Cumhuriyet'te okuduğuma göre Levent Üzümcü kararın 1 Temmuz'da alındığını, kendisine 22 Ağustos'taki Bir Yaz Gecesi Rüyası oyunundan sonra tebliğ edildiğini söylemiş. O da oyunun geçmesinin beklendiğini biliyor. Eğer altında Kadir Topbaş'ın imzası bulunan karardan Erhan Bey'in haberi yoksa durum vahim demektir. Zira Erhan Bey'in 'Kadir Abi'si ona haber vermeden hatta danışmadan bu işi yürütmüş demektir.
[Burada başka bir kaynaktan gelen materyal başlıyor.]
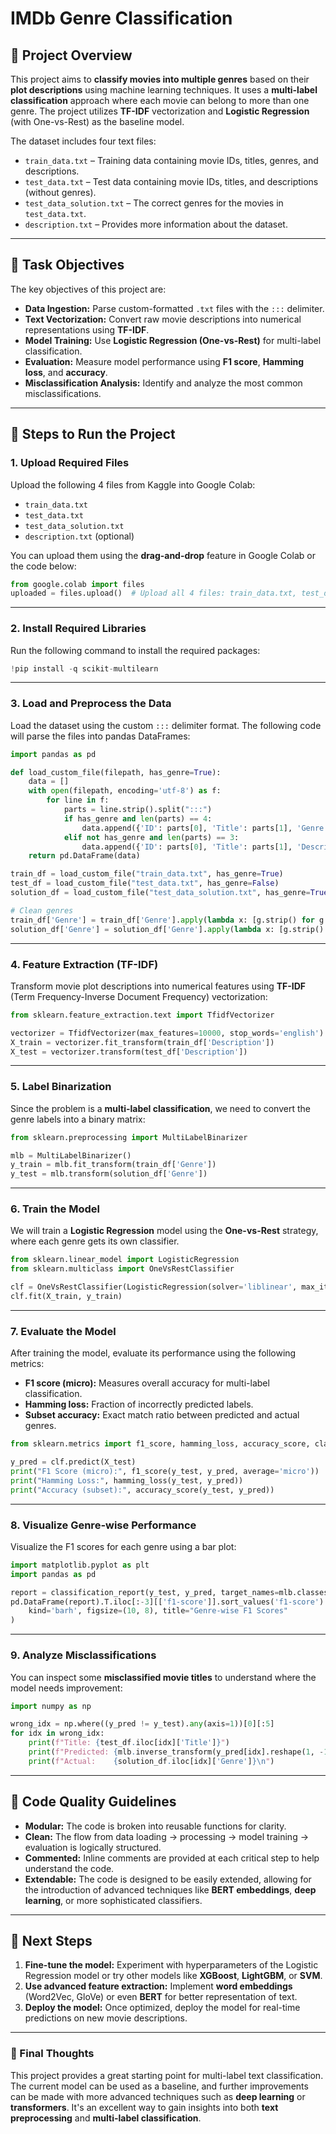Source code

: # IMDb Genre Classification

## 📑 Project Overview

This project aims to **classify movies into multiple genres** based on their **plot descriptions** using machine learning techniques. It uses a **multi-label classification** approach where each movie can belong to more than one genre. The project utilizes **TF-IDF** vectorization and **Logistic Regression** (with One-vs-Rest) as the baseline model.

The dataset includes four text files:

- `train_data.txt` – Training data containing movie IDs, titles, genres, and descriptions.
- `test_data.txt` – Test data containing movie IDs, titles, and descriptions (without genres).
- `test_data_solution.txt` – The correct genres for the movies in `test_data.txt`.
- `description.txt` – Provides more information about the dataset.

---

## 🎯 Task Objectives

The key objectives of this project are:

- **Data Ingestion:** Parse custom-formatted `.txt` files with the `:::` delimiter.
- **Text Vectorization:** Convert raw movie descriptions into numerical representations using **TF-IDF**.
- **Model Training:** Use **Logistic Regression (One-vs-Rest)** for multi-label classification.
- **Evaluation:** Measure model performance using **F1 score**, **Hamming loss**, and **accuracy**.
- **Misclassification Analysis:** Identify and analyze the most common misclassifications.

---

## 🚀 Steps to Run the Project

### 1. **Upload Required Files**

Upload the following 4 files from Kaggle into Google Colab:

- `train_data.txt`
- `test_data.txt`
- `test_data_solution.txt`
- `description.txt` (optional)

You can upload them using the **drag-and-drop** feature in Google Colab or the code below:

```python
from google.colab import files
uploaded = files.upload()  # Upload all 4 files: train_data.txt, test_data.txt, test_data_solution.txt, description.txt
```

---

### 2. **Install Required Libraries**

Run the following command to install the required packages:

```python
!pip install -q scikit-multilearn
```

---

### 3. **Load and Preprocess the Data**

Load the dataset using the custom `:::` delimiter format. The following code will parse the files into pandas DataFrames:

```python
import pandas as pd

def load_custom_file(filepath, has_genre=True):
    data = []
    with open(filepath, encoding='utf-8') as f:
        for line in f:
            parts = line.strip().split(":::")
            if has_genre and len(parts) == 4:
                data.append({'ID': parts[0], 'Title': parts[1], 'Genre': parts[2], 'Description': parts[3]})
            elif not has_genre and len(parts) == 3:
                data.append({'ID': parts[0], 'Title': parts[1], 'Description': parts[2]})
    return pd.DataFrame(data)

train_df = load_custom_file("train_data.txt", has_genre=True)
test_df = load_custom_file("test_data.txt", has_genre=False)
solution_df = load_custom_file("test_data_solution.txt", has_genre=True)

# Clean genres
train_df['Genre'] = train_df['Genre'].apply(lambda x: [g.strip() for g in x.split(',')])
solution_df['Genre'] = solution_df['Genre'].apply(lambda x: [g.strip() for g in x.split(',')])
```

---

### 4. **Feature Extraction (TF-IDF)**

Transform movie plot descriptions into numerical features using **TF-IDF** (Term Frequency-Inverse Document Frequency) vectorization:

```python
from sklearn.feature_extraction.text import TfidfVectorizer

vectorizer = TfidfVectorizer(max_features=10000, stop_words='english')
X_train = vectorizer.fit_transform(train_df['Description'])
X_test = vectorizer.transform(test_df['Description'])
```

---

### 5. **Label Binarization**

Since the problem is a **multi-label classification**, we need to convert the genre labels into a binary matrix:

```python
from sklearn.preprocessing import MultiLabelBinarizer

mlb = MultiLabelBinarizer()
y_train = mlb.fit_transform(train_df['Genre'])
y_test = mlb.transform(solution_df['Genre'])
```

---

### 6. **Train the Model**

We will train a **Logistic Regression** model using the **One-vs-Rest** strategy, where each genre gets its own classifier.

```python
from sklearn.linear_model import LogisticRegression
from sklearn.multiclass import OneVsRestClassifier

clf = OneVsRestClassifier(LogisticRegression(solver='liblinear', max_iter=1000))
clf.fit(X_train, y_train)
```

---

### 7. **Evaluate the Model**

After training the model, evaluate its performance using the following metrics:

- **F1 score (micro):** Measures overall accuracy for multi-label classification.
- **Hamming loss:** Fraction of incorrectly predicted labels.
- **Subset accuracy:** Exact match ratio between predicted and actual genres.

```python
from sklearn.metrics import f1_score, hamming_loss, accuracy_score, classification_report

y_pred = clf.predict(X_test)
print("F1 Score (micro):", f1_score(y_test, y_pred, average='micro'))
print("Hamming Loss:", hamming_loss(y_test, y_pred))
print("Accuracy (subset):", accuracy_score(y_test, y_pred))
```

---

### 8. **Visualize Genre-wise Performance**

Visualize the F1 scores for each genre using a bar plot:

```python
import matplotlib.pyplot as plt
import pandas as pd

report = classification_report(y_test, y_pred, target_names=mlb.classes_, output_dict=True)
pd.DataFrame(report).T.iloc[:-3][['f1-score']].sort_values('f1-score').plot(
    kind='barh', figsize=(10, 8), title="Genre-wise F1 Scores"
)
```

---

### 9. **Analyze Misclassifications**

You can inspect some **misclassified movie titles** to understand where the model needs improvement:

```python
import numpy as np

wrong_idx = np.where((y_pred != y_test).any(axis=1))[0][:5]
for idx in wrong_idx:
    print(f"Title: {test_df.iloc[idx]['Title']}")
    print(f"Predicted: {mlb.inverse_transform(y_pred[idx].reshape(1, -1))[0]}")
    print(f"Actual:    {solution_df.iloc[idx]['Genre']}\n")
```

---

## 📝 Code Quality Guidelines

- **Modular:** The code is broken into reusable functions for clarity.
- **Clean:** The flow from data loading → processing → model training → evaluation is logically structured.
- **Commented:** Inline comments are provided at each critical step to help understand the code.
- **Extendable:** The code is designed to be easily extended, allowing for the introduction of advanced techniques like **BERT embeddings**, **deep learning**, or more sophisticated classifiers.

---

## 🔧 Next Steps

1. **Fine-tune the model:** Experiment with hyperparameters of the Logistic Regression model or try other models like **XGBoost**, **LightGBM**, or **SVM**.
2. **Use advanced feature extraction:** Implement **word embeddings** (Word2Vec, GloVe) or even **BERT** for better representation of text.
3. **Deploy the model:** Once optimized, deploy the model for real-time predictions on new movie descriptions.

---

### 🚀 Final Thoughts

This project provides a great starting point for multi-label text classification. The current model can be used as a baseline, and further improvements can be made with more advanced techniques such as **deep learning** or **transformers**. It's an excellent way to gain insights into both **text preprocessing** and **multi-label classification**.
Bu GSY'ni yok saymak anlamına gelmez mi? Yok Erhan Bey'in karardan haberi var da sustuysa iş felakete kadar gider. Ama her iki durumda İBBŞT kadrolarının içinde bulunduğu durumu takdir etmesi ve iyi değerlendirmesi gerekir. Bu durumda olan bir Yönetmenlik, kadrolarına verdiği sözleri tutabilir mi?
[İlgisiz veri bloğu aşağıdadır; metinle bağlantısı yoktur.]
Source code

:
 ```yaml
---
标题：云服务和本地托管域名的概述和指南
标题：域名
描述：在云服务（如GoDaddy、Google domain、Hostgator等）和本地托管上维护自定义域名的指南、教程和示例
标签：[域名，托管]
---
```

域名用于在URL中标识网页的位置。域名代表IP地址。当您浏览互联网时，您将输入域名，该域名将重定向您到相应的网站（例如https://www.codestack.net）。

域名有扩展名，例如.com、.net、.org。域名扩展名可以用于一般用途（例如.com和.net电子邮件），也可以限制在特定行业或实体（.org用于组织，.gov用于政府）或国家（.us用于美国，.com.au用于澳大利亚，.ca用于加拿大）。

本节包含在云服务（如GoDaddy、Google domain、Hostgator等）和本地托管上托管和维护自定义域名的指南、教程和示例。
Bence İBBŞT dışarıda düşman arayacağına içeride neler olup bittiğine bakmalıdır. Ben L.Üzümcü hakkındaki soruşturma esnasında ki uzun bir süredir devam etmektedir, İBB Genel Sanat Yönetmenliği'nin durumdan haberi olmamış olduğunu düşünemiyorum. O halde o sırada ne yaptılar? Neden müdahale etmediler? Bir an için 'haberimiz/yetkimiz yok' deniyorsa orada 'durmalarının' gerekçesi nedir?
Öte yandan kurumdan atılmış biri nasıl sahneye çıkar? Çıkarılır? Herkes kör sağırı mı oynuyor? 1 Temmuz'da alınan karar 22 Ağustos gösterisini iptal etmek için yeterli süreyi vermektedir. Peki kim(ler) görmezden bilmezden geliyor? Haberin bu kadar hızlı yayıldığı bir ortamda Levent Üzümcü'nün hiç bir dostu kalmamış mı ona bu haberi verecek? Verselerdi ve oyun iptal edilseydi bu Üzümcü için daha destek verici bir durum olmaz mıydı? Olay halka daha çok yansımaz mıydı? Şimdi YANINDAYIZ diye ortalığı inletenler o zamanlarda neredeydiler?
Konu 'yas ilan etmekle' 'siyahlar giyinmekle' çözülmüyor. Herkes içindeki Hamlet'i dışarıya çıkarmaya mı çalışıyor?